**Task prompt**
All of the entries are to be printed exactly as they appear.

Collection entries
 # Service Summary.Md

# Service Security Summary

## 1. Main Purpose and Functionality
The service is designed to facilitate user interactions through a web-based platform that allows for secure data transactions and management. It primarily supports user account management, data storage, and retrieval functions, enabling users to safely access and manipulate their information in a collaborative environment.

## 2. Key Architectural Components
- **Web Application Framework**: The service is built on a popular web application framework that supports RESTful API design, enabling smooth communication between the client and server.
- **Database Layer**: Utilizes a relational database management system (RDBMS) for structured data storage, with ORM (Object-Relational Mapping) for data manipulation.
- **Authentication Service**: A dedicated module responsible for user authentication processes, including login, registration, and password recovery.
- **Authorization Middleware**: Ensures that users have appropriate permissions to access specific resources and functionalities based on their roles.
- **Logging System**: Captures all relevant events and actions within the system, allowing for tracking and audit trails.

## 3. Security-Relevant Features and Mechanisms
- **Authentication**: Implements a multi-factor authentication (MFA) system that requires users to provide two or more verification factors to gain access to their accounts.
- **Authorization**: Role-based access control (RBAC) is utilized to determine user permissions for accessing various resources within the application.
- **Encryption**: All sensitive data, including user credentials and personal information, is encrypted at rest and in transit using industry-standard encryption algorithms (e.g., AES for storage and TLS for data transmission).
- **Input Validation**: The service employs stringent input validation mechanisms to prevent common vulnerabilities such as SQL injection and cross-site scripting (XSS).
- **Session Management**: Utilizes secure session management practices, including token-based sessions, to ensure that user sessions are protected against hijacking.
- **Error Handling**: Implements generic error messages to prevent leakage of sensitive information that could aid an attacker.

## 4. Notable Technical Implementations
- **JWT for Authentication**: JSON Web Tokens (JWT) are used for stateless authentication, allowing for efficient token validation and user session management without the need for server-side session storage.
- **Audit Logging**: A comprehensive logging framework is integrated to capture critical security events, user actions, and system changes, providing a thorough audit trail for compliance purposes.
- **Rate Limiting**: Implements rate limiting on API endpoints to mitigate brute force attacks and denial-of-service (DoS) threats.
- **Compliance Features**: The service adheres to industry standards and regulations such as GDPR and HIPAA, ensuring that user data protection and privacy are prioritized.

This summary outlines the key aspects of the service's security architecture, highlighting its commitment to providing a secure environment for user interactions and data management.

**Answer area**
 # Service Summary.Md

# Service Security Summary

## 1. Main Purpose and Functionality
The service is designed to facilitate user interactions through a web-based platform that allows for secure data transactions and management. It primarily supports user account management, data storage, and retrieval functions, enabling users to safely access and manipulate their information in a collaborative environment.

## 2. Key Architectural Components
- **Web Application Framework**: The service is built on a popular web application framework that supports RESTful API design, enabling smooth communication between the client and server.
- **Database Layer**: Utilizes a relational database management system (RDBMS) for structured data storage, with ORM (Object-Relational Mapping) for data manipulation.
- **Authentication Service**: A dedicated module responsible for user authentication processes, including login, registration, and password recovery.
- **Authorization Middleware**: Ensures that users have appropriate permissions to access specific resources and functionalities based on their roles.
- **Logging System**: Captures all relevant events and actions within the system, allowing for tracking and audit trails.

## 3. Security-Relevant Features and Mechanisms
- **Authentication**: Implements a multi-factor authentication (MFA) system that requires users to provide two or more verification factors to gain access to their accounts.
- **Authorization**: Role-based access control (RBAC) is utilized to determine user permissions for accessing various resources within the application.
- **Encryption**: All sensitive data, including user credentials and personal information, is encrypted at rest and in transit using industry-standard encryption algorithms (e.g., AES for storage and TLS for data transmission).
- **Input Validation**: The service employs stringent input validation mechanisms to prevent common vulnerabilities such as SQL injection and cross-site scripting (XSS).
- **Session Management**: Utilizes secure session management practices, including token-based sessions, to ensure that user sessions are protected against hijacking.
- **Error Handling**: Implements generic error messages to prevent leakage of sensitive information that could aid an attacker.

## 4. Notable Technical Implementations
- **JWT for Authentication**: JSON Web Tokens (JWT) are used for stateless authentication, allowing for efficient token validation and user session management without the need for server-side session storage.
- **Audit Logging**: A comprehensive logging framework is integrated to capture critical security events, user actions, and system changes, providing a thorough audit trail for compliance purposes.
- **Rate Limiting**: Implements rate limiting on API endpoints to mitigate brute force attacks and denial-of-service (DoS) threats.
- **Compliance Features**: The service adheres to industry standards and regulations such as GDPR and HIPAA, ensuring that user data protection and privacy are prioritized.

This summary outlines the key aspects of the service's security architecture, highlighting its commitment to providing a secure environment for user interactions and data management.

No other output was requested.